Last updated Nov 29, 2025
Prediction
Chamath
markets
Financial markets will remain highly volatile and “choppy” for a prolonged period following September 2022, lasting significantly longer than most investors are then expecting (on the order of at least another year).
So this is going to go on for as long. Uh, for much longer than people think. So, uh, I would just prepare for this inevitable outcome and just kind of, you know, manage.View on YouTube
Explanation

Available market data show that equity volatility did not stay unusually high for a prolonged period (≥1 year) after September 2022, and in fact normalized faster than many late‑2022 outlooks anticipated.

Key evidence:

  1. Volatility levels fell sharply in 2023 vs. 2022

    • The average level of the Cboe Volatility Index (VIX) in 2022 was 25.64, about 30% above its long‑term average and the sixth‑highest yearly average ever, reflecting persistently elevated implied volatility that year. (gia.com)
    • In 2023, VIX behavior changed dramatically: it averaged 16.85, with implied volatility “drifting lower” over the year. Realized volatility of the S&P 500 was 13.10% in 2023. (gia.com)
    • S&P Dow Jones Indices similarly notes that by late 2023 the S&P 500’s annualized daily volatility was a “relatively low” 13.6%, and that trailing one‑year volatility had decreased across all 11 sectors between mid‑2023 and late‑2023. (indexologyblog.com)
      These levels are near or below long‑run norms and are not consistent with a regime of sustained, unusually high, choppy volatility for another full year.
  2. Price action was a strong, sustained rally, not a long choppy sideways market

    • After the 2022 bear market (S&P 500 total return ‑18.11%), the index delivered +26.29% in 2023 and +25.02% in 2024, producing the best two‑year gain of the 21st century. (slickcharts.com)
    • This pattern—large, mostly trending gains with only brief volatility spikes (e.g., the regional banking stress in March 2023)—is not what investors typically describe as markets remaining “highly volatile and choppy” for an extended period.
  3. Consensus expectations in late 2022 actually leaned toward continued volatility, which did not fully materialize
    Several major houses in late 2022 expected elevated volatility into 2023:

    • JPMorgan projected that market volatility would “remain elevated (VIX averaging ~25)” with another equity drawdown and a likely retest of 2022 lows in 1H23. (tker.co)
    • Rothschild & Co’s survey of broker forecasts notes that at end‑2022, brokers projected flat U.S. equity returns for 2023, with volatility expected to remain elevated and some predicting a retest of the 2022 lows. (rothschildandco.com)
    • Northern Trust’s 2023 outlook similarly described 2023 as a “turbulent” and volatile year, even while expecting some tempering later on. (businesswire.com)

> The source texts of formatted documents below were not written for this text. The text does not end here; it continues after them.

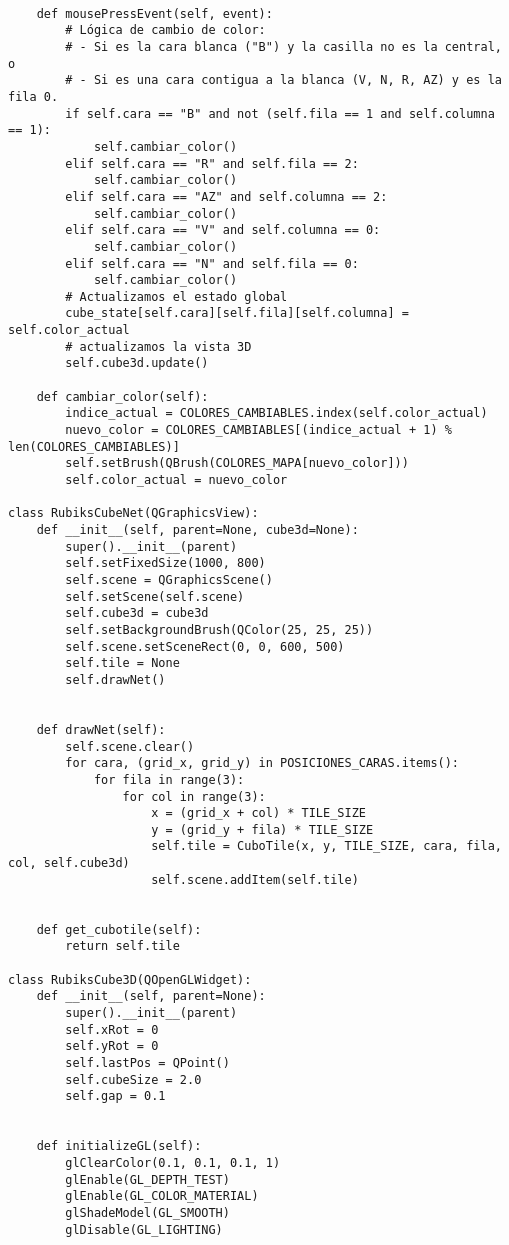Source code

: \begin{lstlisting}
        
    def mousePressEvent(self, event):
        # Lógica de cambio de color:
        # - Si es la cara blanca ("B") y la casilla no es la central, o
        # - Si es una cara contigua a la blanca (V, N, R, AZ) y es la fila 0.
        if self.cara == "B" and not (self.fila == 1 and self.columna == 1):
            self.cambiar_color()
        elif self.cara == "R" and self.fila == 2:
            self.cambiar_color()
        elif self.cara == "AZ" and self.columna == 2:
            self.cambiar_color()
        elif self.cara == "V" and self.columna == 0:
            self.cambiar_color()
        elif self.cara == "N" and self.fila == 0:
            self.cambiar_color()
        # Actualizamos el estado global
        cube_state[self.cara][self.fila][self.columna] = self.color_actual  
        # actualizamos la vista 3D
        self.cube3d.update()

    def cambiar_color(self):
        indice_actual = COLORES_CAMBIABLES.index(self.color_actual)
        nuevo_color = COLORES_CAMBIABLES[(indice_actual + 1) % len(COLORES_CAMBIABLES)]
        self.setBrush(QBrush(COLORES_MAPA[nuevo_color]))
        self.color_actual = nuevo_color

class RubiksCubeNet(QGraphicsView):
    def __init__(self, parent=None, cube3d=None):
        super().__init__(parent)
        self.setFixedSize(1000, 800)
        self.scene = QGraphicsScene()
        self.setScene(self.scene)
        self.cube3d = cube3d
        self.setBackgroundBrush(QColor(25, 25, 25))
        self.scene.setSceneRect(0, 0, 600, 500)
        self.tile = None
        self.drawNet()
        

    def drawNet(self):
        self.scene.clear()
        for cara, (grid_x, grid_y) in POSICIONES_CARAS.items():
            for fila in range(3):
                for col in range(3):
                    x = (grid_x + col) * TILE_SIZE
                    y = (grid_y + fila) * TILE_SIZE
                    self.tile = CuboTile(x, y, TILE_SIZE, cara, fila, col, self.cube3d)
                    self.scene.addItem(self.tile)

    
    def get_cubotile(self):
        return self.tile

class RubiksCube3D(QOpenGLWidget):
    def __init__(self, parent=None):
        super().__init__(parent)
        self.xRot = 0
        self.yRot = 0
        self.lastPos = QPoint()
        self.cubeSize = 2.0
        self.gap = 0.1


    def initializeGL(self):
        glClearColor(0.1, 0.1, 0.1, 1)
        glEnable(GL_DEPTH_TEST)
        glEnable(GL_COLOR_MATERIAL)
        glShadeModel(GL_SMOOTH)
        glDisable(GL_LIGHTING) 


\end{lstlisting}
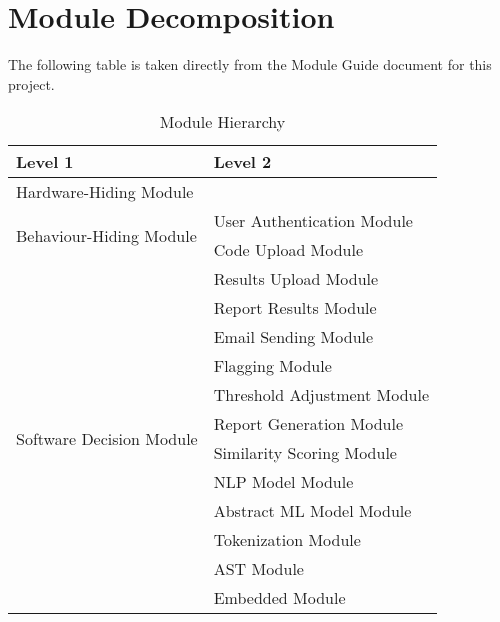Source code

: \documentclass[12pt, titlepage]{article}
\begin{document}
\section{Module Decomposition}

The following table is taken directly from the Module Guide document for this project.

\begin{table}[h!]
    \centering
    \begin{tabular}{p{} p{}}
    \toprule
    \textbf{Level 1} & \textbf{Level 2} \\
    \midrule
    {Hardware-Hiding Module} & ~ \\
    \midrule
    \multirow{2}{*}{Behaviour-Hiding Module} 
    & User Authentication Module \\
    & Code Upload Module \\
    & Results Upload Module \\
    & Report Results Module \\
    & Email Sending Module \\
    & Flagging Module \\
    & Threshold Adjustment Module \\
    \midrule
    \multirow{2}{*}{Software Decision Module} 
    & Report Generation Module \\
    & Similarity Scoring Module \\
    & NLP Model Module \\
    & Abstract ML Model Module \\
    & Tokenization Module \\
    & AST Module \\
    & Embedded Module \\
   
    \bottomrule
    \end{tabular}
    \caption{Module Hierarchy}
    \label{TblMH}
  \end{table}
\newpage
~\newpage



\end{document}
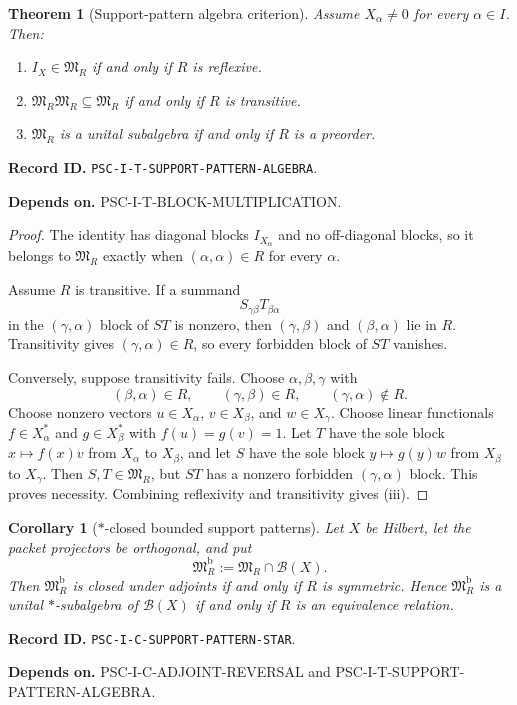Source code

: \documentclass[11pt]{article}
\newtheorem{theorem}{Theorem}[section]
\newtheorem{corollary}[corollary]{Corollary}
\theoremstyle{definition}
\theoremstyle{remark}
\newcommand{\RecordID}[1]{\par\smallskip\noindent\begingroup\footnotesize\color{PSCGray}\raggedright\textbf{Record ID.} \nolinkurl{#1}.\par\endgroup}
\newcommand{\Depends}[1]{\par\noindent\begingroup\footnotesize\color{PSCGray}\raggedright\textbf{Depends on.} #1\par\endgroup}
\begin{document}
\begin{theorem}[Support-pattern algebra criterion]
\label{thm:support-pattern}
Assume $X_\alpha\neq0$ for every $\alpha\in I$.  Then:
\begin{enumerate}[label=(\roman*)]
\item $I_X\in\mathfrak M_R$ if and only if $R$ is reflexive.
\item $\mathfrak M_R\mathfrak M_R\subseteq\mathfrak M_R$ if and only if $R$ is transitive.
\item $\mathfrak M_R$ is a unital subalgebra if and only if $R$ is a preorder.
\end{enumerate}
\end{theorem}
\RecordID{PSC-I-T-SUPPORT-PATTERN-ALGEBRA}
\Depends{PSC-I-T-BLOCK-MULTIPLICATION.}

\begin{proof}
The identity has diagonal blocks $I_{X_\alpha}$ and no off-diagonal blocks, so it belongs to $\mathfrak M_R$ exactly when $(\alpha,\alpha)\in R$ for every $\alpha$.

Assume $R$ is transitive.  If a summand
\[
S_{\gamma\beta}T_{\beta\alpha}
\]
in the $(\gamma,\alpha)$ block of $ST$ is nonzero, then $(\gamma,\beta)$ and $(\beta,\alpha)$ lie in $R$.  Transitivity gives $(\gamma,\alpha)\in R$, so every forbidden block of $ST$ vanishes.

Conversely, suppose transitivity fails.  Choose $\alpha,\beta,\gamma$ with
\[
(\beta,\alpha)\in R,
\qquad
(\gamma,\beta)\in R,
\qquad
(\gamma,\alpha)\notin R.
\]
Choose nonzero vectors $u\in X_\alpha$, $v\in X_\beta$, and $w\in X_\gamma$.  Choose linear functionals $f\in X_\alpha^*$ and $g\in X_\beta^*$ with $f(u)=g(v)=1$.  Let $T$ have the sole block $x\mapsto f(x)v$ from $X_\alpha$ to $X_\beta$, and let $S$ have the sole block $y\mapsto g(y)w$ from $X_\beta$ to $X_\gamma$.  Then $S,T\in\mathfrak M_R$, but $ST$ has a nonzero forbidden $(\gamma,\alpha)$ block.  This proves necessity.  Combining reflexivity and transitivity gives (iii).
\end{proof}

\begin{corollary}[$*$-closed bounded support patterns]
\label{cor:star-support}
Let $X$ be Hilbert, let the packet projectors be orthogonal, and put
\[
\mathfrak M_R^{\mathrm b}:=\mathfrak M_R\cap\mathcal B(X).
\]
Then $\mathfrak M_R^{\mathrm b}$ is closed under adjoints if and only if $R$ is symmetric.  Hence $\mathfrak M_R^{\mathrm b}$ is a unital $*$-subalgebra of $\mathcal B(X)$ if and only if $R$ is an equivalence relation.
\end{corollary}
\RecordID{PSC-I-C-SUPPORT-PATTERN-STAR}
\Depends{PSC-I-C-ADJOINT-REVERSAL and PSC-I-T-SUPPORT-PATTERN-ALGEBRA.}
\end{document}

    In reality, VIX did not average around 25 in 2023; it averaged ~16.9, well below both 2022 levels and the long‑term mean. (gia.com) Volatility subsided sooner, not “for much longer,” than many of these contemporaneous expectations.

Given (a) the clear drop in both implied and realized volatility by 2023, (b) the strong, relatively smooth upward trend in major equity indices starting in late 2022, and (c) the fact that consensus late‑2022 forecasts already anticipated more persistent volatility than actually occurred, Chamath’s claim that the choppy, high‑vol regime would persist for “much longer than people think” (on the order of at least another year) does not match subsequent market behavior. Hence the prediction is wrong.